“I have a
cottage in Colebrook Row, Islington,--a cottage, for it is detached; a white
house, with six good rooms, The New River (rather elderly by this time) runs
(if a moderate walking pace can be so termed) close to the foot of the house.”
The cottage still
stands, but rather more grandly than in Lamb’s day. It appears to have been fashionably
gentrified, and today would price Lamb out of the market. For him, the major
attraction was the garden:
“[B]ehind is
a spacious garden with vines (I assure you), pears, strawberries, parsnips,
leeks, carrots, cabbages, to delight the heart of old Alcinous. You enter
without passage into a cheerful dining-room, all studded over and rough with
old books; and above is a lightsome drawing-room, three windows, full of choice
prints. I feel like a great lord, never having had a house before.”
In The
Odyssey, Alcinous tended a large orchard of fruit trees. Another source
says Lamb had a single pear tree, but he implies otherwise:
“I am so
taken up with pruning and gardening,--quite a new sort of occupation to me. I
have gathered my jargonels [OED: “an early ripening variety of pear”];
but my Windsor pears are backward. The former were of exquisite raciness. I do
now sit under my own vine, and contemplate the growth of vegetable nature.”
Lamb’s
pleasure in his garden is genuine but his newfound role as squire is also an
opportunity to parody Romantic nature worship, especially as practiced by his
childhood friend Coleridge:
“I can now
understand in what sense they speak of father Adam.

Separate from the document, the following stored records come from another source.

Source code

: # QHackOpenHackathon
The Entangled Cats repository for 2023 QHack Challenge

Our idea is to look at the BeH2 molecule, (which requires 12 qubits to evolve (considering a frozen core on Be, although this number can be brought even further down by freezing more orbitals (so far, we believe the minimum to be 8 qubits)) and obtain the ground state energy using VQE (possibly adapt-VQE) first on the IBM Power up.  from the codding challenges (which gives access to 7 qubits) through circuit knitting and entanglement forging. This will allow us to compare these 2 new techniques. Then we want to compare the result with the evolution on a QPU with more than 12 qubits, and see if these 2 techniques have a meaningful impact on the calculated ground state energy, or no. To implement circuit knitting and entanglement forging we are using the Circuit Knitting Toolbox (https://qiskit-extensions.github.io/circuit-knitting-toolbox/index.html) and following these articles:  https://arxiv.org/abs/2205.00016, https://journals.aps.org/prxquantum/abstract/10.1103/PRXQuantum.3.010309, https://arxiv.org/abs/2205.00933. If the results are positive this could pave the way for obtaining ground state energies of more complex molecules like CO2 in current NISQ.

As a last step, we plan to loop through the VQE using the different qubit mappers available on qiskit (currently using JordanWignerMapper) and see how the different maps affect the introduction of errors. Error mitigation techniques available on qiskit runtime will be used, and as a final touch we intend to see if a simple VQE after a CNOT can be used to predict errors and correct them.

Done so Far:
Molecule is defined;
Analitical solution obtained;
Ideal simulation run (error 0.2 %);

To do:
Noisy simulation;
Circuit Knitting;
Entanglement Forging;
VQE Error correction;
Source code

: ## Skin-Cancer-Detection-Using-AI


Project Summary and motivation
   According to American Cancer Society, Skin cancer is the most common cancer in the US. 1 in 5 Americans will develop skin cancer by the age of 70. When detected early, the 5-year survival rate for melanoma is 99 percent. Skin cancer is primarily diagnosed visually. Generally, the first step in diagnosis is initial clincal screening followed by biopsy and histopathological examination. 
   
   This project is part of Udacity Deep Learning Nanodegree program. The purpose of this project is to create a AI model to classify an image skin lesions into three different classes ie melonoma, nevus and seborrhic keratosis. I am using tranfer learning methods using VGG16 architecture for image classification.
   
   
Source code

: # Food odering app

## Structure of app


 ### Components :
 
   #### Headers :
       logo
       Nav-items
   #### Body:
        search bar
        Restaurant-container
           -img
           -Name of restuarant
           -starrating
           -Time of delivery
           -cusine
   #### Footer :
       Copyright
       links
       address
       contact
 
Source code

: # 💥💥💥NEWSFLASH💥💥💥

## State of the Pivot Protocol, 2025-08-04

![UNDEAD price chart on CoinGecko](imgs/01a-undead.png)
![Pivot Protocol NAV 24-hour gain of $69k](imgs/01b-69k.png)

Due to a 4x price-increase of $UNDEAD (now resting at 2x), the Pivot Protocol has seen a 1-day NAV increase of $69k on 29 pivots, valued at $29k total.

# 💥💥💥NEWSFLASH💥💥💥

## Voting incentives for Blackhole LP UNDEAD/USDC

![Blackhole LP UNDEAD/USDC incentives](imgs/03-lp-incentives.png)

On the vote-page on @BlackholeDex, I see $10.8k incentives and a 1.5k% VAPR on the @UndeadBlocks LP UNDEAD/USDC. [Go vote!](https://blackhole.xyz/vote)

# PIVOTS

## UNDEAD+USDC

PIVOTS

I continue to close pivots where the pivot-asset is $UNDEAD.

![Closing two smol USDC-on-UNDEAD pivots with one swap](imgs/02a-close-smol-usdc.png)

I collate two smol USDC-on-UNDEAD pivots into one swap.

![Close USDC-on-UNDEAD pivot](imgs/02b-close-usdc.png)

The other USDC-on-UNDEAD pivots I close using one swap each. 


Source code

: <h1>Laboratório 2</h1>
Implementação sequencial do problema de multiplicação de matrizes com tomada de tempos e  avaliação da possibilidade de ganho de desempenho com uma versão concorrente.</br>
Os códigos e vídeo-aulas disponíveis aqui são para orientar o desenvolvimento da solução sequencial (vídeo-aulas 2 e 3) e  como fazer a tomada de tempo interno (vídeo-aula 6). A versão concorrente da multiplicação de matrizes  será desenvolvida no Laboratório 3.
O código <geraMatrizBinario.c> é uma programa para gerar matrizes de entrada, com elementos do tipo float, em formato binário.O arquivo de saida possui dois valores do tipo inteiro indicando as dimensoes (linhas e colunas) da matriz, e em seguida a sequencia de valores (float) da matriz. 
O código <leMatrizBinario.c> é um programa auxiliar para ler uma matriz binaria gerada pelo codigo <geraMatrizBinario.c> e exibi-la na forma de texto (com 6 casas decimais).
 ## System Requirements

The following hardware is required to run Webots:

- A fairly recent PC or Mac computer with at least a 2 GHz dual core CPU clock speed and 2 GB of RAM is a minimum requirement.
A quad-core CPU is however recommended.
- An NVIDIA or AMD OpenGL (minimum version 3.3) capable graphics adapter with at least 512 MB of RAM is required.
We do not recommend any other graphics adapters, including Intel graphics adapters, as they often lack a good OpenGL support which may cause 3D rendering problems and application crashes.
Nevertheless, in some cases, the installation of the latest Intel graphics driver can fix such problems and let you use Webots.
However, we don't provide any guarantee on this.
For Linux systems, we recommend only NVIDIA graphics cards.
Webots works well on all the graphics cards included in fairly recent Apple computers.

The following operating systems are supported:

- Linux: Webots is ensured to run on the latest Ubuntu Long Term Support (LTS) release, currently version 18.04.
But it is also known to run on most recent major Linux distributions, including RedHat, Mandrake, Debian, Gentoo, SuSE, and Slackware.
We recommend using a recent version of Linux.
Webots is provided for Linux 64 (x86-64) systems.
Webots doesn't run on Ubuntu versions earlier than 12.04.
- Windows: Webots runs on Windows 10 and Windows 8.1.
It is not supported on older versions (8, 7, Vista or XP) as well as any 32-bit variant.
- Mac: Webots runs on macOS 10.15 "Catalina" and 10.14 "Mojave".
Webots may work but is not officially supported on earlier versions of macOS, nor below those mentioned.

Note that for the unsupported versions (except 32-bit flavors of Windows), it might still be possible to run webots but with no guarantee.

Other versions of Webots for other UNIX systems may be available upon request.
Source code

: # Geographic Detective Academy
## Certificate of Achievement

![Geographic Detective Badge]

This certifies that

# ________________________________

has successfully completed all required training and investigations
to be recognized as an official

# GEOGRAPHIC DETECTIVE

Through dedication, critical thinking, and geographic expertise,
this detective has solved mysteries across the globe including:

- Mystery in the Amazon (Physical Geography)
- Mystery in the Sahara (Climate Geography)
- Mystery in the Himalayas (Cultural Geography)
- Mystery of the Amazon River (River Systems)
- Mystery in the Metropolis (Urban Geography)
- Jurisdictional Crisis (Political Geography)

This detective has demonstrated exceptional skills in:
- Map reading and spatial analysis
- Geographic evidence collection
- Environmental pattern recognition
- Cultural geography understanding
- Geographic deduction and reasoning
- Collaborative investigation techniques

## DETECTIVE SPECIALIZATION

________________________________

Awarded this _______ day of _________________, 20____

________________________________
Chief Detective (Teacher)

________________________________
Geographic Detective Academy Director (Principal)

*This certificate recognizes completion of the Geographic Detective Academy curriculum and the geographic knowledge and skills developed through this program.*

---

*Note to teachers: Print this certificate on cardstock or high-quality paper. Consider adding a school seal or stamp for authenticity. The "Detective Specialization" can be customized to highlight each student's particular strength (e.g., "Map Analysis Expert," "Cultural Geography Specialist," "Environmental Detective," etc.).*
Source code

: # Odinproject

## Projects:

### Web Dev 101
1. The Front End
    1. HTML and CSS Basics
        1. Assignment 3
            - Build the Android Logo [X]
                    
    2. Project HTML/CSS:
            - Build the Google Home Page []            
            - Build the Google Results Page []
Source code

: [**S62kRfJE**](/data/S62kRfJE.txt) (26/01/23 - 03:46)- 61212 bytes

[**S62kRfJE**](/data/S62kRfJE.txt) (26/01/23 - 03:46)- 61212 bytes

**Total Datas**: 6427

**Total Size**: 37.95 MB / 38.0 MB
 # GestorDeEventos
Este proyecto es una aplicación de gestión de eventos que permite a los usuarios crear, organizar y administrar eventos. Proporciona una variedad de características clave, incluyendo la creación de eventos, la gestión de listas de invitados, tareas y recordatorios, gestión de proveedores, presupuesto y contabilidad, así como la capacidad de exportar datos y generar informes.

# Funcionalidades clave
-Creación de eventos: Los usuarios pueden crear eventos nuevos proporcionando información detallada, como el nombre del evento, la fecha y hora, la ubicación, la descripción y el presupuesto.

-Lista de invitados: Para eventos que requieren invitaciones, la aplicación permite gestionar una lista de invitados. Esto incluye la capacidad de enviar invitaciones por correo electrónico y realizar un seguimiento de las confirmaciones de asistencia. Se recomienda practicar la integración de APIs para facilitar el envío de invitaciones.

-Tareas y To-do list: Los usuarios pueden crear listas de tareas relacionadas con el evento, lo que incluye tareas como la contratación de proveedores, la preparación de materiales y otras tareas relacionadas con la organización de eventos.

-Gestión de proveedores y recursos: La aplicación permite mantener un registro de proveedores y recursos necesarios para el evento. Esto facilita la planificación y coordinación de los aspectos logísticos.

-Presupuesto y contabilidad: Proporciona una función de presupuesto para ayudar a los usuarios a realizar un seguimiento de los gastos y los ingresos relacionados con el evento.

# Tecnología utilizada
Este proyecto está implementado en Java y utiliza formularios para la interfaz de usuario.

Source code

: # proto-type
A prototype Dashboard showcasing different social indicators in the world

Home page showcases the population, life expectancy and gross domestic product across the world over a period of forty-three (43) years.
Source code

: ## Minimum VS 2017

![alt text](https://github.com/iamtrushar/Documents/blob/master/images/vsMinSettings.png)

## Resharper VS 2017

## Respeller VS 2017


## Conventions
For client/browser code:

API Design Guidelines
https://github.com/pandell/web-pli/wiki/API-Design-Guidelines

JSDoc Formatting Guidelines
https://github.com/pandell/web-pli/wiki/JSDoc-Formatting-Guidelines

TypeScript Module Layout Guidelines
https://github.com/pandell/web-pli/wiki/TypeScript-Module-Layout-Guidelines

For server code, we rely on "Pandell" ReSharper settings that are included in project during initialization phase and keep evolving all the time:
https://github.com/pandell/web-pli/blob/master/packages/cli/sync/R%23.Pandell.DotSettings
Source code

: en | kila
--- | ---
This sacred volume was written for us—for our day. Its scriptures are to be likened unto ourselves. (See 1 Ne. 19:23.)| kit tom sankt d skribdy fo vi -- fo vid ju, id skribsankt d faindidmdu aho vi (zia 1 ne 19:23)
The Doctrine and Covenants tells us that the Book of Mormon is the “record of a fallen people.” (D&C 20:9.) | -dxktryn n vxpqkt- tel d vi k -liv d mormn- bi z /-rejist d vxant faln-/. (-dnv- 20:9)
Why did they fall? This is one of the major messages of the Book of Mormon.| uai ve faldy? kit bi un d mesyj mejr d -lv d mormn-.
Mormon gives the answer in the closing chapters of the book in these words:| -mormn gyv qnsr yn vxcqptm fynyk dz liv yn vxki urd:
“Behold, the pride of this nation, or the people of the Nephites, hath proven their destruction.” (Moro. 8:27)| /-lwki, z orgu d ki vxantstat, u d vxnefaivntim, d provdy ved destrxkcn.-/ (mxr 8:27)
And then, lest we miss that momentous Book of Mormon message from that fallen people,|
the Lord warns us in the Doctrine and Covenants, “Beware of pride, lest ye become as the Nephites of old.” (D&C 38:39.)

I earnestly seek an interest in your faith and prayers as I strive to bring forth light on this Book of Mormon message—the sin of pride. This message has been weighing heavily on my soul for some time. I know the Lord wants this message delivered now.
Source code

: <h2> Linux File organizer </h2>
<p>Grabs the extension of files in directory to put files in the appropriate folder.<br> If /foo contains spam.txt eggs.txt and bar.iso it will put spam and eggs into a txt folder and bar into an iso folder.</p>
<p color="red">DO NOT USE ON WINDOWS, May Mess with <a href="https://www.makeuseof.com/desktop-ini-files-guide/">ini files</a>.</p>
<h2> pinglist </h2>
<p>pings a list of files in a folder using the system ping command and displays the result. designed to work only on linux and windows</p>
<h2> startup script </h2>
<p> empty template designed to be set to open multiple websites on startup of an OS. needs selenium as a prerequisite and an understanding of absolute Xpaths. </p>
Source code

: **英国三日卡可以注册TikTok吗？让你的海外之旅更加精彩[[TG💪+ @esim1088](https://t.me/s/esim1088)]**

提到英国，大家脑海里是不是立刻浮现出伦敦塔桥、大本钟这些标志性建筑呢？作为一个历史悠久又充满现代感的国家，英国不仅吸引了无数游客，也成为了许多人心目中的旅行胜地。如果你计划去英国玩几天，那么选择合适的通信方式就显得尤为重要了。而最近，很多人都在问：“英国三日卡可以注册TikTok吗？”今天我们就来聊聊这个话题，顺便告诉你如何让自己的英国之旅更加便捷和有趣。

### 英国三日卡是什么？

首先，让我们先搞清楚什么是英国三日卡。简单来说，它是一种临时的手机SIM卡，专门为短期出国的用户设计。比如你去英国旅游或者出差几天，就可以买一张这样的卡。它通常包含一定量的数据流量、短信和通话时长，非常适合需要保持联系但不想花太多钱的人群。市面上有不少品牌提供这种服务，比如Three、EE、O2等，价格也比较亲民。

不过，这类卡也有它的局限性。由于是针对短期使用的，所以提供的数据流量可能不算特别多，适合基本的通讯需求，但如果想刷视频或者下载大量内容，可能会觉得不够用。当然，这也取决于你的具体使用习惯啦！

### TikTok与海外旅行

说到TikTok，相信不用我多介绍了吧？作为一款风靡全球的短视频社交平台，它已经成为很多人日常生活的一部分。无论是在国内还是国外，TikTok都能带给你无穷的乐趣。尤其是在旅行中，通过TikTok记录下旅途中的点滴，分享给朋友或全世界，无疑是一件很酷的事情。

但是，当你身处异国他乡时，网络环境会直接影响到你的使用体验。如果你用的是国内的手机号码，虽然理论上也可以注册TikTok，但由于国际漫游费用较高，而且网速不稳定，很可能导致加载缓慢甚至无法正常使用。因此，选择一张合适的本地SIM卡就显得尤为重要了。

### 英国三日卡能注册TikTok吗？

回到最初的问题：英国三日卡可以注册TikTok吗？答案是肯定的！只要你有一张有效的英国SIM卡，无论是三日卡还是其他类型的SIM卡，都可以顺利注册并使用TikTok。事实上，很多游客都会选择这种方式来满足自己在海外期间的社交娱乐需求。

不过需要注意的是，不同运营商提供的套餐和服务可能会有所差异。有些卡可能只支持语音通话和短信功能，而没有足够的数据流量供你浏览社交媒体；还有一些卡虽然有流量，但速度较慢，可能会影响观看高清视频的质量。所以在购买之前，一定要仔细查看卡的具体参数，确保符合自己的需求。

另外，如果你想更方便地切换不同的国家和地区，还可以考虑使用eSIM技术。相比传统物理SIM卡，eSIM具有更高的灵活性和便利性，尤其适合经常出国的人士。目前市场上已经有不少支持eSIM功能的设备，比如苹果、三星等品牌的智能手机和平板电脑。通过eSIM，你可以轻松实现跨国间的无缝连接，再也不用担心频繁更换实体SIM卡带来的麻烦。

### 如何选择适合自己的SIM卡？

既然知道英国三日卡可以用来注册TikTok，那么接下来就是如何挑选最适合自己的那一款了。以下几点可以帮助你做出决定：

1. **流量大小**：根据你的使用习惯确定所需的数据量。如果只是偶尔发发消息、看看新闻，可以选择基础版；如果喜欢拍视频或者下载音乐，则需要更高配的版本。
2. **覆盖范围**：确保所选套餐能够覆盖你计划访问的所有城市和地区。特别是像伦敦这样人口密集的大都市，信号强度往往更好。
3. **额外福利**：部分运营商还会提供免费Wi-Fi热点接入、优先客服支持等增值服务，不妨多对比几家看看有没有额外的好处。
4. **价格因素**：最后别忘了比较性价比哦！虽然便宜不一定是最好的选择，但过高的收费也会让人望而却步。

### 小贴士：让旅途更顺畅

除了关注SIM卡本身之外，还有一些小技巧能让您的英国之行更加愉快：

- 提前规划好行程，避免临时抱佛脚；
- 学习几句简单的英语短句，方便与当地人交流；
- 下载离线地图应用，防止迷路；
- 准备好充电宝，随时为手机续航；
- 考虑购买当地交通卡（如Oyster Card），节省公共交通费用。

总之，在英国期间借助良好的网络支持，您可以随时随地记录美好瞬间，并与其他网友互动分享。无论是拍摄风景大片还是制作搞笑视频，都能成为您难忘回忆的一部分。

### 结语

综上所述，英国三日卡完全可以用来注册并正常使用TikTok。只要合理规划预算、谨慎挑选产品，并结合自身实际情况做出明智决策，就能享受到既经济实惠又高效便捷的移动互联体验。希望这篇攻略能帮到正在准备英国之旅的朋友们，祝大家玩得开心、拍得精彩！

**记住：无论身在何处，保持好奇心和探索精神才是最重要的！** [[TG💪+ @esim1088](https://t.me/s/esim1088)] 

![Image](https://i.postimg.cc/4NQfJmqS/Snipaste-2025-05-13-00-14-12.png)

I recognize the paternity
while I watch my tulips. I almost fell with him, for the first day I turned a
drunken gardener (as he let in the serpent) into my Eden; and he laid about
him, lopping off some choice boughs, etc., which hung over from a neighbor's
garden, and in his blind zeal laid waste a shade which had sheltered their
window from the gaze of passers-by. The old gentlewoman (fury made her not
handsome) could scarcely be reconciled by all my fine words. There was no
buttering her parsnips. She talked of the law. What a lapse to commit on the
first day of my happy ‘garden state’!”
One of Lamb’s
most charming qualities, in addition to his sense of humor, is his inveterate
stance as a spectator. Life is a form of theater. “Watch my tulips,” indeed.